SSH keys uploaded ARE private keys, which are stored using Vespene encryption plugins in the database.
Build isolation as described in Workers is used to prevent the build scripts from accessing the database. As described in more detail in Security Guide, SSH keys given to Vespene should be deploy keys exclusively used by the Vespene system only, and frequently rotated. Key management may be modified in a future release. For improved security, keys given to Vespene should be unique for the purpose of use by Vespene to enable easy rotation.
To use SSH keys it is required that workers are started wrapped with the ‘ssh-agent’ process, as described in Workers and this is done automatically if you generate Vespene’s supervisor config according to the Setup instructions.
Also note that there is no differentiation between SSH keys provided for access to a SCM or a machine, both are available for both purposes. If this is concerning, provide dedicated keys for specific purposes.

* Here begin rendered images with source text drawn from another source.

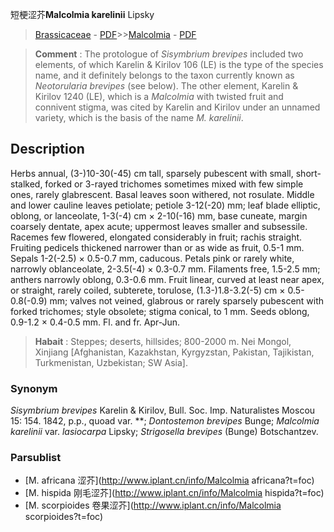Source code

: 短梗涩芥**Malcolmia karelinii** Lipsky

> [Brassicaceae](http://www.iplant.cn/info/Brassicaceae?t=foc) - [PDF](http://www.iplant.cn/foc/pdf/Brassicaceae.pdf)>>[Malcolmia](http://www.iplant.cn/info/Malcolmia?t=foc) - [PDF](http://www.iplant.cn/foc/pdf/Malcolmia.pdf)

> **Comment** : 
> The protologue of *Sisymbrium brevipes* included two elements, of which Karelin & Kirilov 106 (LE) is the type of the species name, and it definitely belongs to the taxon currently known as *Neotorularia brevipes* (see below). The other element, Karelin & Kirilov 1240 (LE), which is a *Malcolmia* with twisted fruit and connivent stigma, was cited by Karelin and Kirilov under an unnamed variety, which is the basis of the name *M. karelinii*.

## Description

Herbs annual, (3-)10-30(-45) cm tall, sparsely pubescent with small, short-stalked, forked or 3-rayed trichomes sometimes mixed with few simple ones, rarely glabrescent. Basal leaves soon withered, not rosulate. Middle and lower cauline leaves petiolate; petiole 3-12(-20) mm; leaf blade elliptic, oblong, or lanceolate, 1-3(-4) cm × 2-10(-16) mm, base cuneate, margin coarsely dentate, apex acute; uppermost leaves smaller and subsessile. Racemes few flowered, elongated considerably in fruit; rachis straight. Fruiting pedicels thickened narrower than or as wide as fruit, 0.5-1 mm. Sepals 1-2(-2.5) × 0.5-0.7 mm, caducous. Petals pink or rarely white, narrowly oblanceolate, 2-3.5(-4) × 0.3-0.7 mm. Filaments free, 1.5-2.5 mm; anthers narrowly oblong, 0.3-0.6 mm. Fruit linear, curved at least near apex, or straight, rarely coiled, subterete, torulose, (1.3-)1.8-3.2(-5) cm × 0.5-0.8(-0.9) mm; valves not veined, glabrous or rarely sparsely pubescent with forked trichomes; style obsolete; stigma conical, to 1 mm. Seeds oblong, 0.9-1.2 × 0.4-0.5 mm. Fl. and fr. Apr-Jun.

> **Habait** : 
> Steppes; deserts, hillsides; 800-2000 m. Nei Mongol, Xinjiang [Afghanistan, Kazakhstan, Kyrgyzstan, Pakistan, Tajikistan, Turkmenistan, Uzbekistan; SW Asia].

### Synonym
*Sisymbrium brevipes* Karelin & Kirilov, Bull. Soc. Imp. Naturalistes Moscou 15: 154. 1842, p.p., quoad var. **; *Dontostemon brevipes* Bunge; *Malcolmia karelinii* var. *lasiocarpa* Lipsky; *Strigosella brevipes* (Bunge) Botschantzev.

### Parsublist

* [M.  africana  涩芥](http://www.iplant.cn/info/Malcolmia africana?t=foc)
* [M.  hispida  刚毛涩芥](http://www.iplant.cn/info/Malcolmia hispida?t=foc)
* [M.  scorpioides  卷果涩芥](http://www.iplant.cn/info/Malcolmia scorpioides?t=foc)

Service Logins are sets of usernames and passwords that can be used to access source control repositories.
The system will not share the passwords used, but Service Logins are made available to multiple users.
For source control systems that also work with SSH keys, like git, these can also be ignored in favor of SSH Keys.
At this time, Service Logins are only used during git checkouts and Subversion currently requires a publicly accessible repo. Updates to these behaviors are welcome contributions.
These passwords are not yet marked by a particular service, for instance they can’t be used for cloud API logins or something like that. This could also be implemented in the future.